→ **Instructions for the task**
Output the lines of the records below exactly, beginning at their first line and ending at the line with "## Let's call it version 0.001"; include no pictures.

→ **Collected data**
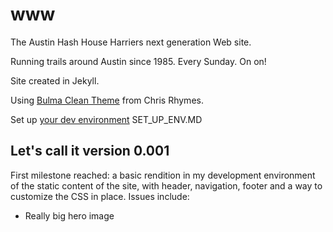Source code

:# www
The Austin Hash House Harriers next generation Web site.

Running trails around Austin since 1985. Every Sunday. On on!

Site created in Jekyll.

Using [Bulma Clean Theme](https://github.com/chrisrhymes/bulma-clean-theme) from Chris Rhymes.

Set up [your dev environment](SET_UP_ENV.MD) SET_UP_ENV.MD

## Let's call it version 0.001
First milestone reached: a basic rendition in my development environment of the static content of the site, with header, navigation, footer and a way to customize the CSS in place. 
Issues include:
* Really big hero image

→ **Written response**
Source code

:# www
The Austin Hash House Harriers next generation Web site.

Running trails around Austin since 1985. Every Sunday. On on!

Site created in Jekyll.

Using [Bulma Clean Theme](https://github.com/chrisrhymes/bulma-clean-theme) from Chris Rhymes.

Set up [your dev environment](SET_UP_ENV.MD) SET_UP_ENV.MD

## Let's call it version 0.001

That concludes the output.